WRITTEN BY JEFF SHIFFMAN
CO-OWNER OF BOOM BOX POST
In June of this year, Pro Tools released an update that caught my attention. Version 2025.6 features Speech to Text, a new AI-driven technology that could potentially be a leap forward in how we handle dialogue in post production sound. I know, just the mention of AI can be scary for all of us - trust me, I get the concerns. But I do firmly believe that when used solely as a tool and not a replacement for human creativity, there may be some very helpful applications for AI in our workflow. Is Speech to Text a game changer feature for Pro Tools? I decided to give it a try.
OVERVIEW
So what is Speech to Text anyway? Pro Tools now has the ability to scan audio files of recorded human speech (dialogue, vocals, etc) and transcribe the words. Pro Tools presents this data as an overlay on each audio clip in the timeline. It also creates a very useful database.
Use Case
Swapping dialogue takes with Speech to Text
As a re-recording mixer, we have all the dialogue at our fingertips. However, until text to speech all we had were waveforms and their associated labels. Productions typically label clips with the character or actor as well as an associated line number, but importantly they do not label files with the text of the line; the spoken words. Oftentimes during a client review, clients may want to swap out different reads of a particular line. Not too cumbersome if you have alt takes at the ready (thank you organized dialogue editors) but it does require muting and unmuting or moving materials around just to hear some options.
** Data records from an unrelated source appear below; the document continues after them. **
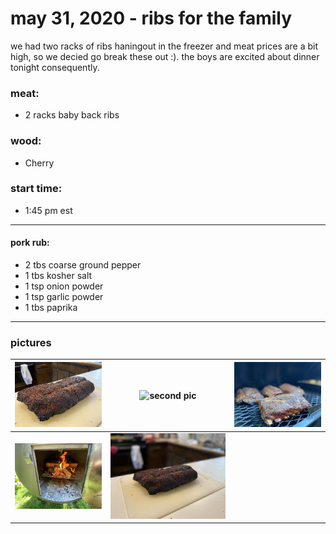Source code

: # may 31, 2020 - ribs for the family

we had two racks of ribs haningout in the freezer and meat prices are a bit high, so we decied go break these out :).  the boys are excited about dinner tonight consequently.

### meat:
- 2 racks baby back ribs

### wood:
- Cherry

### start time:
- 1:45 pm est

---

#### pork rub:
- 2 tbs coarse ground pepper
- 1 tbs kosher salt
- 1 tsp onion powder
- 1 tsp garlic powder
- 1 tbs paprika

---

### pictures

| ![first pic](../assets/img/2020.05.31/1A98D132-3895-4615-AF2A-040C1E077E11.jpeg) | ![second pic](../assets/img/2020.05.31/2598C3F5-E5CD-4672-AA04-F28F9304AA56.jpeg) | ![third pic](../assets/img/2020.05.31/5A3B02F1-8443-44A7-80DC-2B4F75598577.jpeg) |
|:-------------------------:|:-------------------------:|:-------------------------:|
| ![first pic](../assets/img/2020.05.31/5E5D82EC-A967-4F40-8EE6-8549CE76AAC8.jpeg)  | ![second pic](../assets/img/2020.05.31/A9F89A66-9BD5-48A9-BE82-B5D232993E99.jpeg) |  |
But what if we don’t have alt takes? We’ll often comb through an entire episode’s worth of character dialogue, trying to find a potential matching word, line by line. With Speech to Text, all scanned dialogue is now searchable and filterable by many parameters; you can immediately find potential substitutes. This, in my opinion is a game changer. Anywhere you can save time and be the hero to the clients is a huge win, and this new tech solves a common issue quite eloquently.
Getting Started
To get working with Speech to Text, you need to give Pro Tools some direction. The first time you try and transcribe a file, you’ll likely receive the following message: “Speech to Text Engine is not installed. Would you like to download and install it now?” Click yes and AVID takes care of the rest under the hood. Next, go to the Setup menu where you’ll find Transcription Settings which, among other tweaks, gives you the option to specify a language. You can certainly leave this on Multilingual, but in my tests, it is roughly 10x faster to clue the AI in on what language it’s listening for. As long as your project is not multilingual, choose a language and save yourself a ton of time.
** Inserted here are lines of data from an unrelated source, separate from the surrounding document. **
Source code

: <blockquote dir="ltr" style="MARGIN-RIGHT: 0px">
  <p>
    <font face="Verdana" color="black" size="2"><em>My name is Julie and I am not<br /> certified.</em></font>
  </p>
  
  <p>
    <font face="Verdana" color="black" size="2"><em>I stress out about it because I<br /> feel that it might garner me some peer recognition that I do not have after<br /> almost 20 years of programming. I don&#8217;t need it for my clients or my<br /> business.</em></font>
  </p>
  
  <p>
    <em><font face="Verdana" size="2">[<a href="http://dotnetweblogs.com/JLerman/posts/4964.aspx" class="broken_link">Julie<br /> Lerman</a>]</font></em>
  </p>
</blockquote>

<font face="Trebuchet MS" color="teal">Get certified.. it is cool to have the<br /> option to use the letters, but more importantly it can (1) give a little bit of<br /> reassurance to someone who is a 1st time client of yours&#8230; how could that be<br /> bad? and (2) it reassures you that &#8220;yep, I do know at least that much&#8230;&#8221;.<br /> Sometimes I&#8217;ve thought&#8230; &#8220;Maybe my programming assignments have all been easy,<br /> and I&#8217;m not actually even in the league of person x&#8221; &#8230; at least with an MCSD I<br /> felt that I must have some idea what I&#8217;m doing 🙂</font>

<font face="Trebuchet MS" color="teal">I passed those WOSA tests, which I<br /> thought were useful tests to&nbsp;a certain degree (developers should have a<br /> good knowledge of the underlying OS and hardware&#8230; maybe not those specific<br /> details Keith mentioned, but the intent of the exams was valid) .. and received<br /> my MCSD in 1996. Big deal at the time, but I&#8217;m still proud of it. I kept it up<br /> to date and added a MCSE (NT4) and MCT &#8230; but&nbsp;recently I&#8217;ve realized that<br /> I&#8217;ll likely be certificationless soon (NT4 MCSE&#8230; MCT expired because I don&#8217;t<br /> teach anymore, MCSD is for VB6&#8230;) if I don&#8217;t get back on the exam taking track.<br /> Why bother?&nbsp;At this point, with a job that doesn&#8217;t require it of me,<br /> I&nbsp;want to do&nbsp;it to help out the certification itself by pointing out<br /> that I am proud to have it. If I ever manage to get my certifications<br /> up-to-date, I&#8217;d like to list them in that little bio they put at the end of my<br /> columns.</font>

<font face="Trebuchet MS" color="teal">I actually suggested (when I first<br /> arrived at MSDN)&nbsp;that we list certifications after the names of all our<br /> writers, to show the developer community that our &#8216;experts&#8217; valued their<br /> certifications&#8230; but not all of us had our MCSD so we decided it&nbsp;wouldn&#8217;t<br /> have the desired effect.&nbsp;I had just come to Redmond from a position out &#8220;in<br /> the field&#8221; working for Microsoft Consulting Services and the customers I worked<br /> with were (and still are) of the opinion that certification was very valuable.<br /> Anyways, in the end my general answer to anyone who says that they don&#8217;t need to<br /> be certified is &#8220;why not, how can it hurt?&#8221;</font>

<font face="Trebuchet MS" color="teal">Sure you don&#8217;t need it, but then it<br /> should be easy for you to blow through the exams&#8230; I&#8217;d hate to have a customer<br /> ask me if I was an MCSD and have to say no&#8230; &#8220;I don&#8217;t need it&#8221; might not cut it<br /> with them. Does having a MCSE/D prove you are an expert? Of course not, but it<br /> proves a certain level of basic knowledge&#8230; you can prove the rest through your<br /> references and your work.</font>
Pro Tip: Since settings save with your projects, save your preferred language when creating a template for repeat projects.
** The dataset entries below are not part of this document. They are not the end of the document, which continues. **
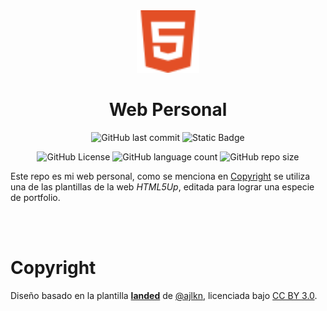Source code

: <div align="center">

<img src="assets/icons/html5.svg" width="100">
<h1 align="center">Web Personal</h1>

![GitHub last commit](https://img.shields.io/github/last-commit/christian-herrera/christian-herrera.github.io)
![Static Badge](https://img.shields.io/badge/version-v2.0.1-blue)

![GitHub License](https://img.shields.io/github/license/christian-herrera/christian-herrera.github.io?style=for-the-badge)
![GitHub language count](https://img.shields.io/github/languages/count/christian-herrera/christian-herrera.github.io?style=for-the-badge)
![GitHub repo size](https://img.shields.io/github/repo-size/christian-herrera/christian-herrera.github.io?style=for-the-badge&color=%23FF6B2B)
</div>

Este repo es mi web personal, como se menciona en [Copyright](#copyright) se utiliza una de las plantillas de la web *HTML5Up*, editada para lograr una especie de portfolio.


<br><br>

# Copyright
Diseño basado en la plantilla **[landed](https://html5up.net/landed)** de <a href="html5up.net" target="_blank">@ajlkn</a>, licenciada bajo <a href="https://creativecommons.org/licenses/by/3.0/" target="_blank">CC BY 3.0</a>.


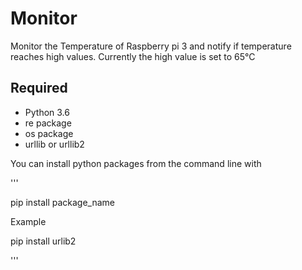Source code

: # Monitor

Monitor the Temperature of Raspberry pi 3 and notify if temperature reaches high values. Currently the high value is set to 65°C

## Required

- Python 3.6
- re package
- os package
- urllib or urllib2

You can install python packages from the command line with

'''

pip install package_name

Example

pip install urlib2

'''

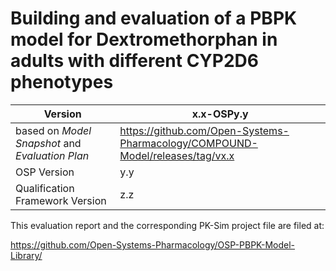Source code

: # Building and evaluation of a PBPK model for Dextromethorphan in adults with different CYP2D6 phenotypes





| Version                                         | x.x-OSPy.y                                                   |
| ----------------------------------------------- | ------------------------------------------------------------ |
| based on *Model Snapshot* and *Evaluation Plan* | https://github.com/Open-Systems-Pharmacology/COMPOUND-Model/releases/tag/vx.x |
| OSP Version                                     | y.y                                                         |
| Qualification Framework Version                 | z.z                                                         |





This evaluation report and the corresponding PK-Sim project file are filed at:

https://github.com/Open-Systems-Pharmacology/OSP-PBPK-Model-Library/

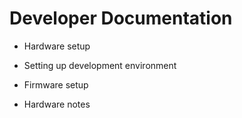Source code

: # Developer Documentation

- Hardware setup
- Setting up development environment
- Firmware setup

- Hardware notes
Next you’ll need to tell the software what to analyze. You can right-click individual clips in the timeline or in the clip bin if you only need to work with a small amount of material. But in practice, I think the most logical path is to have it analyze all of your dialogue, so that you know you are searching everything in the session. To do this, highlight all your dialogue tracks, then right-click and choose full tracks. Once this option is chosen, these tracks will even continue to analyze any new clips dropped onto them.
Seeing The Results
Transcript view overlays larger text
Text shown overlaying clips is dynamic. The more you zoom in, the more it can display. You also have the option to choose transcription in the track view, which will both make the font larger and wrap text for easier viewing.
Also nice to note is the ability to toggle text overlay on and off with the track transcription lane option in the View menu. Or even better, use the quick key (Shift + Control + U). Generally, I like leaving the text visualization off to avoid too much clutter, toggling it on when necessary.
Transcriptions in the Timeline
There are two view options within the transcript window, Timeline and Files. Each tab can be individually customized to show only the data you want in a font size you prefer, but ultimately both have different uses.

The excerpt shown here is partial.